C.W. McCall, Rubber Duck, Polydor PD-1-6094, 1976
Breaker One Nine, this here it the bargain bin, you got a copy of me ten-four?
As I mentioned a few days ago when discussing Lulu, an artist known for having just one big hit can have follow-up records with some real merit beyond what they will be remembered for. Then there are “artists” like C.W.McCall who tend to bleed dry every ounce of their one hit into a never-ending stream more of the same.
This follow-up album to the wildly successful #1 single Convoy is not worthy of searching out unless you have a burning desire to find out more about the antics of the Rubber Duck, Suicide Jockey and Long Haired Friends Of Jesus. And trust me, the story was fine just where you last heard about them. The Convoy couldn’t plausibly head to Australia without a serious leap of faith in the abilities of a cab over Pete with a refer on.

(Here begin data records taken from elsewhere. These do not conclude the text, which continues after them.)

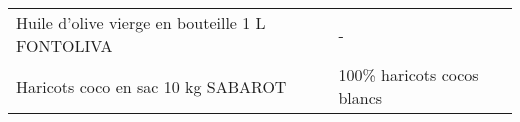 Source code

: \begin{longtable}{p{5cm}p{10cm}}
                                                          Huile d'olive vierge en bouteille 1 L FONTOLIVA &                                                                                                                                                                                                                                                                                                                                                                                                                                                                                                                                                                                                                                                                                                                                                                                                                                                                                                                                                                                                                                        - \\
                                                                       Haricots coco en sac 10 kg SABAROT &                                                                                                                                                                                                                                                                                                                                                                                                                                                                                                                                                                                                                                                                                                                                                                                                                                                                                                                                                                                                               100\% haricots cocos blancs \\

\end{longtable}
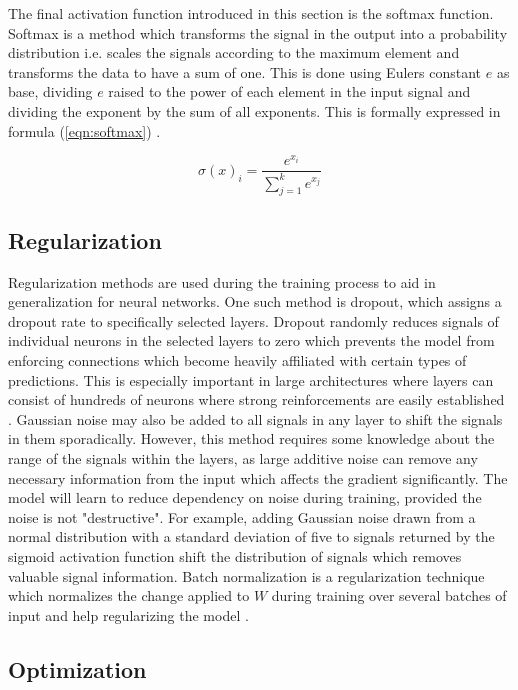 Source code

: The final activation function introduced in this section is the softmax function. Softmax is a method which transforms the signal in the output into a probability distribution i.e. scales the signals according to the maximum element and transforms the data to have a sum of one. This is done using Eulers constant $e$ as base, dividing $e$ raised to the power of each element in the input signal and dividing the exponent by the sum of all exponents. This is formally expressed in formula (\ref{eqn:softmax}) \cite{misra2019mish}.

\begin{equation}
\label{eqn:softmax}
\sigma(x)_i = \frac{e^{x_i}}{\sum_{j=1}^k e^{x_j}}
\end{equation}

\subsection{Regularization}
Regularization methods are used during the training process to aid in generalization for neural networks. One such method is dropout, which assigns a dropout rate to specifically selected layers. Dropout randomly reduces signals of individual neurons in the selected layers to zero which prevents the model from enforcing connections which become heavily affiliated with certain types of predictions. This is especially important in large architectures where layers can consist of hundreds of neurons where strong reinforcements are easily established \cite{srivastava2013improving}. Gaussian noise may also be added to all signals in any layer to shift the signals in them sporadically. However, this method requires some knowledge about the range of the signals within the layers, as large additive noise can remove any necessary information from the input which affects the gradient significantly. The model will learn to reduce dependency on noise during training, provided the noise is not "destructive". For example, adding Gaussian noise drawn from a normal distribution with a standard deviation of five to signals returned by the sigmoid activation function shift the distribution of signals which removes valuable signal information. Batch normalization is a regularization technique which normalizes the change applied to $W$ during training over several batches of input and help regularizing the model \cite{santurkar2018does}.

\subsection{Optimization}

I don’t blame him for trying, because Convoy succeeded beyond all expectations, but the record buying public was maybe more caught up in novelty of the record a whole lot more than the person who made it. Not to pick on anyone’s talent, but I don’t think people lined up to see The Hurt Locker because it was a Jessica Chastain movie. Even though she was great in it, the role of the lead actor was superfluous to the story.
In case you haven’t noticed, Bargain Bin record shoppers have to often take a leap of faith on the kind the records they find. This album is a great example of this. There is not way in the world that I or virtually anyone beside’s C.W. McCall’s descendants would ever search out this record, but on the other hand, when you find a Near Mint copy in a bin for $1, you also realize that you’ll never again be presented with this opportunity. It’s so rare and so quirky, yet so cheap, that you may as well go for it.
As it turns out, I will never get the 33 minutes back that I spent listening to this record, but I never have to spend three seconds looking for it again should the need arise. And when I need to make room for new records on the shelf, this one can make the trip back to where it came from before you can say Ten-Four Good Buddy.